Perfect Trip: Yunnan
The 'forgotten kingdom' of Yunnan gives Audley China specialist, Graham Usher a taste of authentic, traditional South China.
Jade Dragon Snow Mountain and Black Dragon Pond, Lijiang
Nestled in China's vast southwest, Yunnan is one of my favorite areas of the country. Part of the ancient silk and tea routes, it's a beautiful and diverse region. The dramatic mountain scenery, grasslands and charming old towns combined with the largest minority population in China make exploring it an absolute pleasure.
Parts of Yunnan have been referred to by travel author Peter Goullart as the 'forgotten kingdom', which sums up the area perfectly. Yunnan has managed to escape the rapid modernisation of the rest of China; here you will still find dialects spoken nowhere else and lifestyles still reminiscent of bygone eras.
Yunnan is high above sea level and the climate remains temperate all year round.
Days 1-7: Traditional culture – temples, old towns and markets
After arriving at Kunming (1) I make my way to the hotel and spend the afternoon exploring the area’s bustling markets. The following morning I drive to the beautiful city of Dali (2). As I enter the city, I immediately see the striking 1,600-year-old pagodas. Having somehow survived centuries of earthquakes and other natural disasters, they're still standing strong to this day.

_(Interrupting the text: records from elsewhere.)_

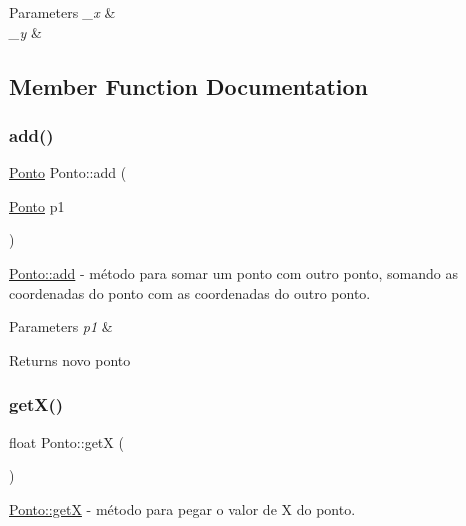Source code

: \begin{DoxyParams}{Parameters}
{\em \+\_\+x} & \\
\hline
{\em \+\_\+y} & \\
\hline
\end{DoxyParams}


\subsection{Member Function Documentation}
\mbox{\label{classPonto_af05e1eac2bd0c30fc4ec909b8500f762}} 
\subsubsection{\texorpdfstring{add()}{add()}}
{\footnotesize\ttfamily \hyperlink{classPonto}{Ponto} Ponto\+::add (\begin{DoxyParamCaption}\item[{\hyperlink{classPonto}{Ponto}}]{p1 }\end{DoxyParamCaption})}



\hyperlink{classPonto_af05e1eac2bd0c30fc4ec909b8500f762}{Ponto\+::add} -\/ método para \textquotesingle{}somar\textquotesingle{} um ponto com outro ponto, somando as coordenadas do ponto com as coordenadas do outro ponto. 


\begin{DoxyParams}{Parameters}
{\em p1} & \\
\hline
\end{DoxyParams}
\begin{DoxyReturn}{Returns}
novo ponto 
\end{DoxyReturn}
\mbox{\label{classPonto_ae4823d6ee26ff3448ee403d26a3c6d2f}} 
\subsubsection{\texorpdfstring{get\+X()}{getX()}}
{\footnotesize\ttfamily float Ponto\+::getX (\begin{DoxyParamCaption}{ }\end{DoxyParamCaption})}



\hyperlink{classPonto_ae4823d6ee26ff3448ee403d26a3c6d2f}{Ponto\+::getX} -\/ método para pegar o valor de X do ponto.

A short drive from the city I check into the fascinating Linden Centre, run by US expats Brian and Jeanee Linden.
The Centre is a guesthouse but also a project dedicated to preserving the local village heritage. I would recommend taking part in one of the cookery classes held there, as you get to experience how the locals prepare their food using home-grown ingredients.
After a three hour drive through local villages and rice paddies I reach Shaxi (3) the last remaining market town on the ancient tea route. I arrive on a Friday so I’m able to witness the Bai and the Yi minorities coming together to trade local goods from their villages at the market. I rest up for the night in the Laomadian Guesthouse with its simple welcoming charm.

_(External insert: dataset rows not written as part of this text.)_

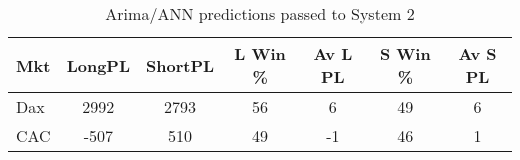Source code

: \begin{table}[ht]
\centering
\caption[Arima/ANN predictions passed to System 2.]{Arima/ANN predictions passed to System 2} 
\label{tab:chp_ts:arima_ann_sys2}
\begin{tabular}{lcccccc}
  \toprule Mkt & LongPL & ShortPL & L Win \% & Av L PL & S Win \% & Av S PL \\ 
  \midrule Dax & 2992 & 2793 & 56 & 6 & 49 & 6 \\ 
  CAC & -507 & 510 & 49 & -1 & 46 & 1 \\ 
   \bottomrule \end{tabular}
\end{table}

Now onto my favorite city in China – Lijiang (4). Lijiang is a two hour drive from Shaxi through some picturesque scenery with a stop at the Shibaoshan temple on the way.

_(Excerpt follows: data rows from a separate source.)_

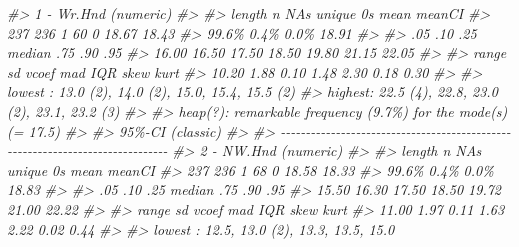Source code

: \documentclass[
]{book}
\newenvironment{Shaded}{\begin{snugshade}}{\end{snugshade}}
\newcommand{\CommentTok}[1]{\textcolor[rgb]{0.56,0.35,0.01}{\textit{#1}}}
\begin{document}
\begin{Shaded}
\begin{Highlighting}[]
\CommentTok{\#\textgreater{} 1 {-} Wr.Hnd (numeric)}
\CommentTok{\#\textgreater{} }
\CommentTok{\#\textgreater{}   length      n    NAs  unique     0s   mean  meanCI\textquotesingle{}}
\CommentTok{\#\textgreater{}      237    236      1      60      0  18.67   18.43}
\CommentTok{\#\textgreater{}           99.6\%   0.4\%           0.0\%          18.91}
\CommentTok{\#\textgreater{}                                                     }
\CommentTok{\#\textgreater{}      .05    .10    .25  median    .75    .90     .95}
\CommentTok{\#\textgreater{}    16.00  16.50  17.50   18.50  19.80  21.15   22.05}
\CommentTok{\#\textgreater{}                                                     }
\CommentTok{\#\textgreater{}    range     sd  vcoef     mad    IQR   skew    kurt}
\CommentTok{\#\textgreater{}    10.20   1.88   0.10    1.48   2.30   0.18    0.30}
\CommentTok{\#\textgreater{}                                                     }
\CommentTok{\#\textgreater{} lowest : 13.0 (2), 14.0 (2), 15.0, 15.4, 15.5 (2)}
\CommentTok{\#\textgreater{} highest: 22.5 (4), 22.8, 23.0 (2), 23.1, 23.2 (3)}
\CommentTok{\#\textgreater{} }
\CommentTok{\#\textgreater{} heap(?): remarkable frequency (9.7\%) for the mode(s) (= 17.5)}
\CommentTok{\#\textgreater{} }
\CommentTok{\#\textgreater{} \textquotesingle{} 95\%{-}CI (classic)}
\CommentTok{\#\textgreater{} }
\CommentTok{\#\textgreater{} {-}{-}{-}{-}{-}{-}{-}{-}{-}{-}{-}{-}{-}{-}{-}{-}{-}{-}{-}{-}{-}{-}{-}{-}{-}{-}{-}{-}{-}{-}{-}{-}{-}{-}{-}{-}{-}{-}{-}{-}{-}{-}{-}{-}{-}{-}{-}{-}{-}{-}{-}{-}{-}{-}{-}{-}{-}{-}{-}{-}{-}{-}{-}{-}{-}{-}{-}{-}{-}{-}{-}{-}{-}{-}{-}{-}{-}{-} }
\CommentTok{\#\textgreater{} 2 {-} NW.Hnd (numeric)}
\CommentTok{\#\textgreater{} }
\CommentTok{\#\textgreater{}   length      n    NAs  unique     0s   mean  meanCI\textquotesingle{}}
\CommentTok{\#\textgreater{}      237    236      1      68      0  18.58   18.33}
\CommentTok{\#\textgreater{}           99.6\%   0.4\%           0.0\%          18.83}
\CommentTok{\#\textgreater{}                                                     }
\CommentTok{\#\textgreater{}      .05    .10    .25  median    .75    .90     .95}
\CommentTok{\#\textgreater{}    15.50  16.30  17.50   18.50  19.72  21.00   22.22}
\CommentTok{\#\textgreater{}                                                     }
\CommentTok{\#\textgreater{}    range     sd  vcoef     mad    IQR   skew    kurt}
\CommentTok{\#\textgreater{}    11.00   1.97   0.11    1.63   2.22   0.02    0.44}
\CommentTok{\#\textgreater{}                                                     }
\CommentTok{\#\textgreater{} lowest : 12.5, 13.0 (2), 13.3, 13.5, 15.0}

\end{Highlighting}
\end{Shaded}
\end{document}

The old town is based around the Naxi style of architecture with cobbled streets and fresh mountain streams flowing through the town like a life blood. Locally grown fruit and food stalls are everywhere and there is the smell of spice in the air. As the sun goes down red lanterns light up around the city casting a soft red glow tranquility of this place. The Blossom Hill Boutique Hotel awaits me with its vast baths and airy rooms based around a traditional courtyard, it could not be more relaxing.
Days 8-9: The matriarchs
The next place on my list to visit is Lugu Lake (5). After a six hour drive along fairly rugged roads and terrain I am rewarded with one of the most beautiful scenes in China; the lake itself. Lugu is also home to one of the last remaining matriarchal societies in the world; the Mosuo people. Here it is the women that run the households and make the business decisions.
Days 10-12: A taste of Tibet
Back to Lijiang. Staying at the beautiful Zen Garden Guesthouse I get to take part in a local tea ceremony. With over 80 different kinds of tea at our disposal, I am amazed by the dedication to the art and how every aspect of the ceremony has such depth of meaning. The next day I continue north, towards the base of the Tibetan Plateau. On the way I stop off at the Tiger Leaping Gorge (6). Raging torrents flow through this gorge, which then lead on to become one of the main tributaries of the larger Yangtze River.
Driving through the immense landscape at 11,000 feet I reach Zhongdian (7), which is also known as Shangri-La (paradise on earth). It reminds me of Scandinavia but with Tibetan architecture. I check into the Songtsam Hotel for a good rest after the journey; the hotel is styled in an authentic manner and has great service to boot.
Visiting Zhongdian and the surrounding Ringha Valley is the best way to experience the Tibetan lifestyle without traveling to Tibet itself. After visiting the huge Songzanlin Monastery, I have been invited in to a local household for some Yak Butter Tea.
Days 13-14: Journey's end
I fly back to Kunming and then on to Hong Kong or Bangkok for the flight back to the UK, having explored one of the most interesting and scenic spots in all of China.